Diese Urgent Action ist beendet.

Die von Studierenden organisierte Pride-Parade, an der am 11. Mai Hunderte Studierende teilnahmen, fand friedlich auf dem Gelände der Technische Universität des Nahen Ostens statt, obwohl die Universitätsverwaltung und die Behörden in Ankara zuvor versucht hatten, sie zu verhindern.

Regenbogenfahne weht in der Luft vor blauem Himmel mit wenigen kleinen Wolken

Die Regenbogenfahne gilt als Symbol für die LGBTI-Bewegung

Sachlage

Die jährliche Pride-Parade auf dem Campus der Technischen Universität des Nahen Ostens (ODTÜ) in Ankara, eine von Studierenden organisierte Veranstaltung, konnte am 11. Mai stattfinden. Hunderte demonstrierten friedlich auf dem Universitätsgelände ungeachtet des vom Gouverneur von Ankara erlassenen Verbots aller LGBTI-Veranstaltungen.
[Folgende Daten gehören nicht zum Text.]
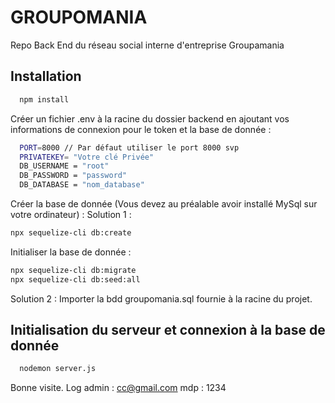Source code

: # GROUPOMANIA

Repo Back End du réseau social interne d'entreprise Groupamania

## Installation

```bash
  npm install
```

Créer un fichier .env à la racine du dossier backend en ajoutant vos informations de connexion pour le token et la base de donnée :

```bash
  PORT=8000 // Par défaut utiliser le port 8000 svp
  PRIVATEKEY= "Votre clé Privée"
  DB_USERNAME = "root"
  DB_PASSWORD = "password"
  DB_DATABASE = "nom_database"
```

Créer la base de donnée (Vous devez au préalable avoir installé MySql sur votre ordinateur) :
Solution 1 :

```bash
npx sequelize-cli db:create
```

Initialiser la base de donnée :

```bash
npx sequelize-cli db:migrate
npx sequelize-cli db:seed:all
```

Solution 2 :
Importer la bdd groupomania.sql fournie à la racine du projet.

## Initialisation du serveur et connexion à la base de donnée

```bash
  nodemon server.js
```

Bonne visite.
Log admin : cc@gmail.com
mdp : 1234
Die Gruppe ODTÜ LGBTI-Solidarität sagte Amnesty International, dass sie für die Unterstützung und die Urgent Action der Organisation sehr dankbar sei und fuhr fort: „Wir konnten nicht einfach schweigen und das Verbot akzeptieren. Wir mussten uns wehren und trotzdem demonstrieren. Das Verbot unserer Pride-Parade war rechtswidrig und richtete sich gegen unsere bloße Existenz. Wir konnten dem Verbot trotzen und die Parade dennoch durchführen, weil wir internationale Unterstützung und Solidarität von Amnesty-Aktivist_innen in der ganzen Welt erhalten haben. Ohne eure Unterstützung hätten wir das nicht geschafft.“

Vielen Dank allen, die Appelle geschrieben haben. Weitere Aktionen des Eilaktionsnetzes sind nicht erforderlich.